There is a huge focus on the climate crisis and the financial services sector holds the key, says The Time for Timber campaign. The campaign has been founded to directly target the financial and insurance industries, to counter the misconceptions around timber and deliver a compelling narrative about its place in the sustainable buildings of our future.
Oliver Schofield, Director at Lignum Risk Partners, spoke to Time for Timber about the role the insurance industry can play in enabling a wider use of timber in construction, by de-risking its use.
In the film, Oliver draws on his career as an alternative risk transfer specialist, and his recent work with Lignum to discuss the issue and possible routes to a solution.

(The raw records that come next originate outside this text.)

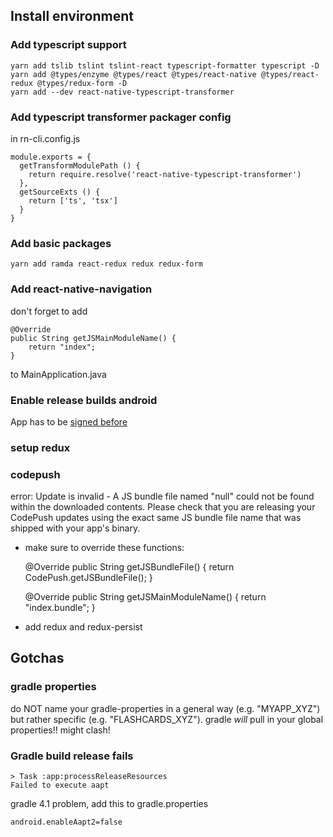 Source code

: ## Install environment

### Add typescript support

    yarn add tslib tslint tslint-react typescript-formatter typescript -D
    yarn add @types/enzyme @types/react @types/react-native @types/react-redux @types/redux-form -D
    yarn add --dev react-native-typescript-transformer

### Add typescript transformer packager config

in rn-cli.config.js

    module.exports = {
      getTransformModulePath () {
        return require.resolve('react-native-typescript-transformer')
      },
      getSourceExts () {
        return ['ts', 'tsx']
      }
    }

### Add basic packages

    yarn add ramda react-redux redux redux-form

### Add react-native-navigation

don't forget to add

    @Override
    public String getJSMainModuleName() {
        return "index";
    }

to MainApplication.java

### Enable release builds android

App has to be [signed before](https://facebook.github.io/react-native/docs/signed-apk-android.html)

### setup redux

### codepush

error: Update is invalid - A JS bundle file named "null" could not be found within the downloaded contents.
Please check that you are releasing your CodePush updates using the exact same JS bundle file name that
was shipped with your app's binary.

* make sure to override these functions:

    @Override
    public String getJSBundleFile() {
        return CodePush.getJSBundleFile();
    }

    @Override
    public String getJSMainModuleName() {
        return "index.bundle";
    }

* add redux and redux-persist

## Gotchas

### gradle properties

do NOT name your gradle-properties in a general way (e.g. "MYAPP_XYZ") but rather specific
(e.g. "FLASHCARDS_XYZ"). gradle *will* pull in your global properties!! might clash!

### Gradle build release fails

    > Task :app:processReleaseResources
    Failed to execute aapt

gradle 4.1 problem, add this to gradle.properties

    android.enableAapt2=false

Oliver specialises in putting together new capital solutions for uninsurable or hard to insure risk exposures. With ambitious targets set for the UK to reach carbon net zero by 2050, timber is the primary building material that will help the country reach its targets: it is sustainable, replenishable, and can be positively recycled at the end of use.
“The problem that timber has in the market in the UK is that there is insufficient knowledge when it comes to being able to underwrite and price timber in construction in the most appropriate manner”
Timber has been used successfully around the world in construction for many decades, and that data exists, within architectural firms, engineering firms, with international insurance and reinsurance firms and in risk consultancy firms and construction consultancy firms, so that data is there. Trying to ensure that that data is brought into the UK has proved a major stumbling block so far.
However, the data that exists can inform the insurance industry, closing the disparity between the UK and how other countries insure timber. In order to increase knowledge, we need to get the construction and insurance industries to come together to share their knowledge, data and experiences in the UK for the benefit of being about to push the use of timber for construction.
We all have an ability as businesses and individuals to reduce our carbon footprint and drive towards net zero where we can. Lignum Risk Partners have been trying to start a conversation where people can share ideas in a very open way and within constraints of project confidentiality. Finding a common problem - such as the unavailability of insurance for the use of timber in construction - will help people to come together to garner a solution for the common good.